Im 14. und 15. Jahrhundert diente der Ort ab 1376 der Grafschaft Hirschberg als Landschranne (Gerichtsort). 1360 hatte das Eichstätt Benediktinerinnenkloster St. Walburg in Gersdorf Besitz, nämlich einen Hof, eine Hofstatt und zwei Äcker (um 1800 war noch der Maierhof Besitz des Klosters St. Walburg).[7] Für 1440 ist der Bau einer Kirche nachweisbar. 1452 besaß das Kloster Rebdorf neben einer Mühle 19 Höfe des Dorfes, darunter fünf große.

1486 erhielt der Eichstätter Bischof auf dem Tauschweg vom Kloster Rebdorf eine ganze Reihe von Gütern zu „Gerersdorf“ und im gleichen Jahr verlieh Kaiser Friedrich dem Bischof von Eichstätt Halsgericht, Stock und Galgen zu Gersdorf. 1551 hatte Eichstätt 22 Untertanen im Dorf, die dem bischöflichen Vogt- und Rentamt Raitenbuch (später Titting-Raitenbuch) unterstanden; ein Untertan, der Widenbauer, gehörte Nürnberg und zinste bis 1803 an das dortige Spital.[8] Nachdem die Ortskirche seit dem frühen 17. Jahrhundert immer mehr Schäden aufgewiesen und der Streit um deren Behebung zwischen dem Nürnberger Spital und dem Eichstätter Bischof lange Zeit zu keiner Lösung geführt hatte, wurde sie schließlich völlig ruinös und musste 1736 abgetragen werden; sie wurde im Jahr darauf nach Plänen des Eichstätter Hofbaudirektors Gabriel de Gabrieli neu gebaut.
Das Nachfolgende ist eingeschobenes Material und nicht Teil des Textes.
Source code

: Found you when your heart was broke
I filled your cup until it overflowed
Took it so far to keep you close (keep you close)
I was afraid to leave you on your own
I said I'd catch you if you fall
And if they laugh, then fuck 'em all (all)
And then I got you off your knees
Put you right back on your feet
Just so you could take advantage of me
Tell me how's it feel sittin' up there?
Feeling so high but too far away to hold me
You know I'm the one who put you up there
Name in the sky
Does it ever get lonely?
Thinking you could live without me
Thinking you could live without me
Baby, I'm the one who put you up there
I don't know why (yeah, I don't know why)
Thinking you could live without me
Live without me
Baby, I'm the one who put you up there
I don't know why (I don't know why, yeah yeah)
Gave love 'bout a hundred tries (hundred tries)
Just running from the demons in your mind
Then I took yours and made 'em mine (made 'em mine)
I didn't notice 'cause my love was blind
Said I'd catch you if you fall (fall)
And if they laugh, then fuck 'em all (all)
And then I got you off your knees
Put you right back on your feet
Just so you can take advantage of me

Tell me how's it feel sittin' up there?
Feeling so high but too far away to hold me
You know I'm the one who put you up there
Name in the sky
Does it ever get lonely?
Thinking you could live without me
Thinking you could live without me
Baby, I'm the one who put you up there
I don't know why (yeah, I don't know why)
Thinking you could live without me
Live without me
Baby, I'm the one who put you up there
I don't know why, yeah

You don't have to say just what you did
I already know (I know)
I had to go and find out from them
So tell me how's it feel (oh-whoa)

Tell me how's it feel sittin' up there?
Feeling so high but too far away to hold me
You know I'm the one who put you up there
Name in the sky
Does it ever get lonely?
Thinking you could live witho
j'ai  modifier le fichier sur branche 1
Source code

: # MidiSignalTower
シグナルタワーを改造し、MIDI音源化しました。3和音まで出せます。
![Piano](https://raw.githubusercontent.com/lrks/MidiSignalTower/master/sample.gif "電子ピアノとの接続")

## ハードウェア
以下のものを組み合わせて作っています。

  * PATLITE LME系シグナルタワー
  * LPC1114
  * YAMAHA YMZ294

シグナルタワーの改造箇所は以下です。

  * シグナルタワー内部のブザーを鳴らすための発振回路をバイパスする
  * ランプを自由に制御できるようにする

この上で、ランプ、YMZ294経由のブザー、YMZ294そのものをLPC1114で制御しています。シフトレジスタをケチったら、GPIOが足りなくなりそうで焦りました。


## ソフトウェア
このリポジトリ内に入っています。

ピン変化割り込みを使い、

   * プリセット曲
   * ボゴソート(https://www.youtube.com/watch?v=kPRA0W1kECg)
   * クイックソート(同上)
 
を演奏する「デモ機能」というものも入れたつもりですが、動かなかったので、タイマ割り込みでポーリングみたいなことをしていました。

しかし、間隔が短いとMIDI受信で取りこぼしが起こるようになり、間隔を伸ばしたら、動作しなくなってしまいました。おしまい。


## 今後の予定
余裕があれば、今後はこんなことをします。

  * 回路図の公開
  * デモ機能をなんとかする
Fürstbischöfliches Dorf blieb Gersdorf bis zum Ende des Heiligen Römischen Reichs 1803. Das Hochstift Eichstätt erhielt infolge des Reichsdeputationshauptschlusses Großherzog Ferdinand von Toscana. Mit dem 1. Januar 1806 kam das ehemalige Hochstift und mit ihm Gersdorf zum Königreich Bayern und dort 1809 zum Landgericht Raitenbuch. 1812 wurde Gersdorf dem Landgericht Greding und 1857 dem Landgericht Weißenburg (ab 1862 Bezirksamt) zugewiesen.[9]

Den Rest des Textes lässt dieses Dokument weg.